Hubertus Heil fordert bei "Caren Miosga": "Die Waffen müssen schweigen"
Für Hubertus Heil ist auch deswegen klar: "Die Waffen müssen schweigen." Der SPD-Politiker weiß aber auch: "Die Folgen dieses Krieges werden uns noch länger beschäftigen." So werden seiner Ansicht nach nicht nur Energiepreise langfristig nicht sinken. Weil durch die Sperrung der Straße von Hormus auch die Ausfuhr von Düngemitteln für die Landwirtschaft nicht mehr gewährleistet sei, werde auch der Hunger in der Welt weiter wachsen. "Waffenstillstand ist das, was es jetzt braucht", fordert Heil. "Darum muss man jetzt auch auf beide Seiten ein bisschen Druck machen, damit es schnell dazu kommt. Denn jeden Tag leidet nicht nur Deutschland, sondern die ganze Welt."
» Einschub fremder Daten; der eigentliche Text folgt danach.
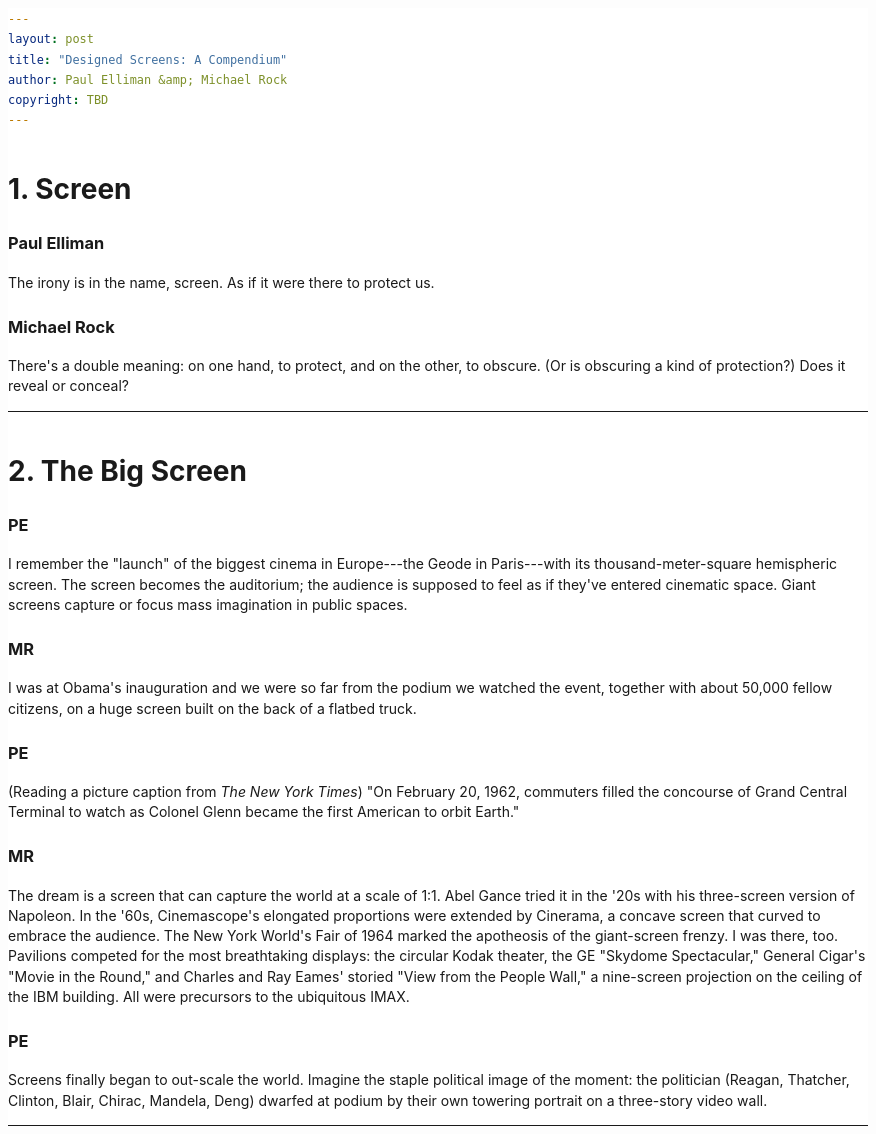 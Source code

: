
 ```yaml
---
layout: post
title: "Designed Screens: A Compendium"
author: Paul Elliman &amp; Michael Rock
copyright: TBD
---
```

# 1. Screen

### Paul Elliman
The irony is in the name, screen. As if it were there to protect us.

### Michael Rock
There's a double meaning: on one hand, to protect, and on the other, to obscure. (Or is obscuring a kind of protection?) Does it reveal or conceal?

---

# 2. The Big Screen

### PE
I remember the "launch" of the biggest cinema in Europe---the Geode in Paris---with its thousand-meter-square hemispheric screen. The screen becomes the auditorium; the audience is supposed to feel as if they've entered cinematic space. Giant screens capture or focus mass imagination in public spaces.

### MR
I was at Obama's inauguration and we were so far from the podium we watched the event, together with about 50,000 fellow citizens, on a huge screen built on the back of a flatbed truck.

### PE
(Reading a picture caption from _The New York Times_) "On February 20, 1962, commuters filled the concourse of Grand Central Terminal to watch as Colonel Glenn became the first American to orbit Earth."

### MR
The dream is a screen that can capture the world at a scale of 1:1. Abel Gance tried it in the '20s with his three-screen version of Napoleon. In the '60s, Cinemascope's elongated proportions were extended by Cinerama, a concave screen that curved to embrace the audience. The New York World's Fair of 1964 marked the apotheosis of the giant-screen frenzy. I was there, too. Pavilions competed for the most breathtaking displays: the circular Kodak theater, the GE "Skydome Spectacular," General Cigar's "Movie in the Round," and Charles and Ray Eames' storied "View from the People Wall," a nine-screen projection on the ceiling of the IBM building. All were precursors to the ubiquitous IMAX.

### PE
Screens finally began to out-scale the world. Imagine the staple political image of the moment: the politician (Reagan, Thatcher, Clinton, Blair, Chirac, Mandela, Deng) dwarfed at podium by their own towering portrait on a three-story video wall.

---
Dabei hätten die USA Bescheid gewusst, sagte Claudia Major. Seit 1979 habe es verschiedene Planspiele in der US-Armee gegeben, bei denen herausgefunden werden sollte, was bei einem US-Angriff auf den Iran passieren könnte. Dabei sei man immer von einer Sperrung der Straße von Hormus ausgegangen. "Viele von den Dingen, die wir jetzt beobachten, haben Experten, Militärs und andere seit Jahren vielleicht nicht vorhergesagt, aber sie haben darauf hingewiesen. Das Freigeben der Straße von Hormus ist aber der letzte Trumpf, den die Iraner noch haben, und das werden sie sich sehr teuer abverhandeln lassen", prophezeit Major.
Man müsse jetzt alle Initiativen unterstützen, die es gebe, fordert Heil. Auch den Vorschlag von Bundeskanzler Friedrich Merz, der die Aussetzung von Sanktionen gegen den Iran ins Gespräch gebracht hat. "Außerdem muss man sich in einem bewusst sein: Das hier ist möglicherweise, was die Weltwirtschaft und die Ökonomie betrifft und damit auch die Destabilisierung anderer Regionen etwas, was uns lange beschäftigen wird. Deshalb finde ich, dass der Kanzler da einen richtigen Ton trifft."